Say nothing but the number of lines below in which the string "exactly" appears.

▶ **EXTRACTED ENTRIES**

•••••

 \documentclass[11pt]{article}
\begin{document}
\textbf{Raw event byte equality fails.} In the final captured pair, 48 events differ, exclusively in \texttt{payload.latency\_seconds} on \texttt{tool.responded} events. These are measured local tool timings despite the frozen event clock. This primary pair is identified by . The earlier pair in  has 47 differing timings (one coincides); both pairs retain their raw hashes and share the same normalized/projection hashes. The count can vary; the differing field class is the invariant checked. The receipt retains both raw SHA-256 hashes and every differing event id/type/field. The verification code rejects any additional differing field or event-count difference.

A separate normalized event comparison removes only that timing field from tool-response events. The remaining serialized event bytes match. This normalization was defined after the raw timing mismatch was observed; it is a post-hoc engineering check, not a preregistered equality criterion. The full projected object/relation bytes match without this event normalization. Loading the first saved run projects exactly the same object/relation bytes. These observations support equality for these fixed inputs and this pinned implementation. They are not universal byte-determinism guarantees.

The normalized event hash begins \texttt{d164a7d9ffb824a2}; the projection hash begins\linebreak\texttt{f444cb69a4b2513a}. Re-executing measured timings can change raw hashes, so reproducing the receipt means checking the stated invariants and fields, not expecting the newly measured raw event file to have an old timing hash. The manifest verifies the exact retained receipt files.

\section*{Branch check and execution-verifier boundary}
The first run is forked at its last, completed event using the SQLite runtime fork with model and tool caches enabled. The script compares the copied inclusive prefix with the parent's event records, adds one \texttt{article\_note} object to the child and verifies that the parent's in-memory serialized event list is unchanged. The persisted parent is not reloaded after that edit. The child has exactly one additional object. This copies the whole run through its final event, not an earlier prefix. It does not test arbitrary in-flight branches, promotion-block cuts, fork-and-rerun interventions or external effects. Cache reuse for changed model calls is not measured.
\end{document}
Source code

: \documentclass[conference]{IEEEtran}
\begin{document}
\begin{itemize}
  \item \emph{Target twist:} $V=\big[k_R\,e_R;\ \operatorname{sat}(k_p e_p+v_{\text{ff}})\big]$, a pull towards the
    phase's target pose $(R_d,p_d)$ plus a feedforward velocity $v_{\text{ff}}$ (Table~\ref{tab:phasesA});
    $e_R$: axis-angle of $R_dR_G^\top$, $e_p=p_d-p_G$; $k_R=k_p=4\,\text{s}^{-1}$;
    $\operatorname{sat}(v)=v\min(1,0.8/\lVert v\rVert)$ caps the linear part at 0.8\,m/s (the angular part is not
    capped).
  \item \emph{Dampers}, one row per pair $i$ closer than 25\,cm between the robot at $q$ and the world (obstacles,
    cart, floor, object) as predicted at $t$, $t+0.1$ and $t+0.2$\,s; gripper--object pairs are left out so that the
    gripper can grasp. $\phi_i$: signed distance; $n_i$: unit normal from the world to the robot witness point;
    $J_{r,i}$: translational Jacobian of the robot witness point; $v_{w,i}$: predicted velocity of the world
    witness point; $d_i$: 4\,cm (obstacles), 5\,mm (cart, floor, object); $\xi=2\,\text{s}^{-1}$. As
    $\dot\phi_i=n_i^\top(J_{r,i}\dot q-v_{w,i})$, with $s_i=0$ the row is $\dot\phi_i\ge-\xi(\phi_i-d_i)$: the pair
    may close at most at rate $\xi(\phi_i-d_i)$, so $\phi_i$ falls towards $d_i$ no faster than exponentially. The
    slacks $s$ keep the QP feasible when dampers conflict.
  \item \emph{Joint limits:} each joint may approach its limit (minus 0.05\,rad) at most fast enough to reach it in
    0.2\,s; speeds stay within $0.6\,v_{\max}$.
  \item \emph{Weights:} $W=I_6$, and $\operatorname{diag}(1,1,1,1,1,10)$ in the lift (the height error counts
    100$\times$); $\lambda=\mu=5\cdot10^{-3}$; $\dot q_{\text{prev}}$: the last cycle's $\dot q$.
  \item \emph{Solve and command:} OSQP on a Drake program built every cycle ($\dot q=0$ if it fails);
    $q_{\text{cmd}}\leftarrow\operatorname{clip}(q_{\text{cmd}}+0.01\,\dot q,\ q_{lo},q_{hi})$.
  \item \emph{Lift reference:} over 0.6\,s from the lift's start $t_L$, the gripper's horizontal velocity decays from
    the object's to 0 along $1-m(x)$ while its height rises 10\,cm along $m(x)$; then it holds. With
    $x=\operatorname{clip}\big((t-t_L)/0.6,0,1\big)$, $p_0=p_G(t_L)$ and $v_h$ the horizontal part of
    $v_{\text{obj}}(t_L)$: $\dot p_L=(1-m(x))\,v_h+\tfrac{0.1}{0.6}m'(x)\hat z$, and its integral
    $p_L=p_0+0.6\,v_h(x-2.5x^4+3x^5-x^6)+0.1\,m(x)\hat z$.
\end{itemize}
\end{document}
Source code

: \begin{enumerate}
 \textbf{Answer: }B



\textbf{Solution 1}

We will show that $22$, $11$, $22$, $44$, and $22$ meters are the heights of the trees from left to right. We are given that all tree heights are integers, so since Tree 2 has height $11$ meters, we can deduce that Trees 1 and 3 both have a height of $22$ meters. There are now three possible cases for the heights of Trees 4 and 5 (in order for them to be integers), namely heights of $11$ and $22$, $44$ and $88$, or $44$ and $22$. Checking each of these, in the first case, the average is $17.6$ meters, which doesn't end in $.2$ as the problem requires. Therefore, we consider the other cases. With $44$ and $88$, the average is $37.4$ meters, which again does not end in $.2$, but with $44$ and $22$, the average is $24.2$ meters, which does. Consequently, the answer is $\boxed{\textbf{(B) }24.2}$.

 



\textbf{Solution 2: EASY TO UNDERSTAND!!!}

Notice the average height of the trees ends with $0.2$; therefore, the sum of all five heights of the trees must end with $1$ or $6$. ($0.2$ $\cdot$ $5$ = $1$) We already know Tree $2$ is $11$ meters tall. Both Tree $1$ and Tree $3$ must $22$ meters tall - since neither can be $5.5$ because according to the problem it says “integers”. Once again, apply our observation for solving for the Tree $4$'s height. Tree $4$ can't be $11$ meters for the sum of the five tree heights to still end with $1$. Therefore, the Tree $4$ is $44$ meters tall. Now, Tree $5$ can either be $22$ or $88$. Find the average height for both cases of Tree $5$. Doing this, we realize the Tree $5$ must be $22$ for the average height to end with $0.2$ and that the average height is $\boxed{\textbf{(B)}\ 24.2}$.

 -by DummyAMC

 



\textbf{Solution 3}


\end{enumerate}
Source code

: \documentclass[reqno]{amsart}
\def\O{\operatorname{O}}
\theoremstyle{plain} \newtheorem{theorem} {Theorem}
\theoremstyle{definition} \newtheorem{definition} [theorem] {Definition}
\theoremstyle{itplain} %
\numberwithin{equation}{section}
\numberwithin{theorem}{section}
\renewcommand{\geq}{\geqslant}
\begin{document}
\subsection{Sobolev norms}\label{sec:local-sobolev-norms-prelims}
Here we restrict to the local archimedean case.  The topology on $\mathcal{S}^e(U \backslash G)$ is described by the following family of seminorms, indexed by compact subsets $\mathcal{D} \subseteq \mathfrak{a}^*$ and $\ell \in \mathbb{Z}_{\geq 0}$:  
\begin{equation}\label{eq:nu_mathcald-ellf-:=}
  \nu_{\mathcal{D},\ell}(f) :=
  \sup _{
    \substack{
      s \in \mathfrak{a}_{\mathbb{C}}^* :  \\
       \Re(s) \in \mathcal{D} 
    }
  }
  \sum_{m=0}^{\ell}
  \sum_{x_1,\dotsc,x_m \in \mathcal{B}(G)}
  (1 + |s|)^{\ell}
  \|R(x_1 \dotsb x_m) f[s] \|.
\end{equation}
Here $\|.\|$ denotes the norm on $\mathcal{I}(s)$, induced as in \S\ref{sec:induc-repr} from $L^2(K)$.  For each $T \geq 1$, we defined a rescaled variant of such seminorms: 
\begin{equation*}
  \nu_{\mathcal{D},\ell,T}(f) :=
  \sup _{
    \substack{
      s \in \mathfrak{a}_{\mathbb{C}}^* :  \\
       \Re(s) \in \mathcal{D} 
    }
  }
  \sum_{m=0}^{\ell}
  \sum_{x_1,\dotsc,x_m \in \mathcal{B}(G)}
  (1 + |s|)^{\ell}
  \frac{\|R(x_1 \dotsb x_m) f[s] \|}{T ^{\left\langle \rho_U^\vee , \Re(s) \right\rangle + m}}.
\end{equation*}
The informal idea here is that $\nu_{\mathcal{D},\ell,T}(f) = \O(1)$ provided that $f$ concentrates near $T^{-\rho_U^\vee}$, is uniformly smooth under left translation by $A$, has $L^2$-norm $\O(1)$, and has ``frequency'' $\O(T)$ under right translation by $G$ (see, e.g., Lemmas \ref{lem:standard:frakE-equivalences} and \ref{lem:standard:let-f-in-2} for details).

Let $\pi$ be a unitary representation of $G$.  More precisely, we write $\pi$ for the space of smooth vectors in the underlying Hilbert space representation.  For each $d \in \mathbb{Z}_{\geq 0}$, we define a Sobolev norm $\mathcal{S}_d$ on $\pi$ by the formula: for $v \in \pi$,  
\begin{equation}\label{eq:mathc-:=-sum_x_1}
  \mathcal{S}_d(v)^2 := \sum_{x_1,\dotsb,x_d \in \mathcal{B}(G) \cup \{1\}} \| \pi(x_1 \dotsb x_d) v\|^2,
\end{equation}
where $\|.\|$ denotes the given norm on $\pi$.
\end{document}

•••••

▶ **REPLY TO THE TASK**
2